What are you ambitious about?

Or should I say, "for"?

What is it that gets you going... lights your fire... makes "your clock tick"?

We all go through seasons. Every season looks different. You never repeat the same one twice.

As a people, we have fallen into the misconception that we are supposed to have things figured out. That we have a purpose and it should be found and we should succeed at whatever it is by the time we're 22. (This is the cause of a midlife crisis.)

What if we raised our children in a different way? To view the world as a blessing. To live sustainably. To conserve. To reuse. To create. To appreciate. To sweat. To laugh until their bellies hurt.

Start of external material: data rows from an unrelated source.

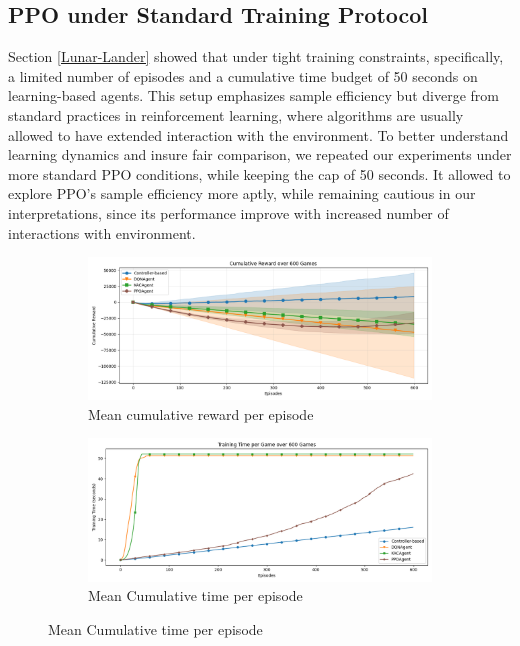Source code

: \documentclass[
]{article}
\numberwithin{equation}{section}
\begin{document}
\hypertarget{SEK}{%
\subsection{PPO under Standard Training Protocol}
\label{PPO_app}
}
Section \ref{Lunar-Lander} showed that under tight training constraints, specifically, a limited number of episodes and a cumulative time budget of 50 seconds on learning-based agents. This setup emphasizes sample efficiency but diverge from standard practices in reinforcement learning, where algorithms are usually allowed to have extended interaction with the environment. To better understand learning dynamics and insure fair comparison, we repeated our experiments under more standard PPO conditions, while keeping the cap of 50 seconds. It allowed to explore PPO's sample efficiency more aptly, while remaining cautious in our interpretations, since its performance improve with increased number of interactions with environment. 


\begin{figure}[!htb]
    \centering
    \begin{subfigure}{0.48\textwidth}
        \centering
        \includegraphics[width=\textwidth]{figs/plot_rewards.png}
        \caption{Mean cumulative reward per episode}
        \label{fig:PPOLNR}
    \end{subfigure}
    \hfill
    \begin{subfigure}{0.48\textwidth}
        \centering
        \includegraphics[width=\textwidth]{figs/plot_times.png}
        \caption{Mean Cumulative time per episode}
        \label{fig:PPOLNT}
    \end{subfigure}
\end{figure}
\end{document}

As a people, we expect children to be children. We expect college students to be loud and irresponsible and drunk. We expect the middle aged to be conservative and quiet. We expect the elderly to be wise.

When did we forget this is a journey? When did we forget that in their few years, children have wisdom? Or that in their feverish energy, the college age community has a voice? Or that the middle aged are spontaneous and creative? Or that the elderly are spunky and sometimes foolish?

We begin to lose our souls when we define ourselves and each other by social status and the number of years we've been breathing and eating.

Too often we set off to figure out who we are... we end relationships because "who we are" is stifled... we get into a relationship because they help us understand.

I told Larry the other night that I had no idea what was coming next. He shrugged. "It'd be horrible to know what's next, don't you think?"

The other night he asked a question about ambition.

And I rambled... wishing I had an answer... knowing he saw right through my words and my frantic hand gestures.

What does it mean to have ambition?

What does it mean to know who you are?

What does it mean to know what you believe, what you think, and to act on that?

It is when we lose our ambition, when we believe we have finally "arrived", that we grow old.

Because, in reality, we never arrive.

Until you breathe your last breath, you are changing and evolving.

What is your ambition?

Don't think it has to be a fanatastic agenda, or a lengthy project, or anything profound.

Life is profound enugh without us over-thinking it.

Walk a little farther today.

Carry your groceries home.

Learn something new.

Get your hands dirty.

Shakespeare once said, "The very substance of the ambitious is merely the shadow of a dream."

Use everything you have today.

Whatever that looks like.

My ambition today is to see with new eyes. To take in new words. To recycle what I see and hear and feel and turn it into art.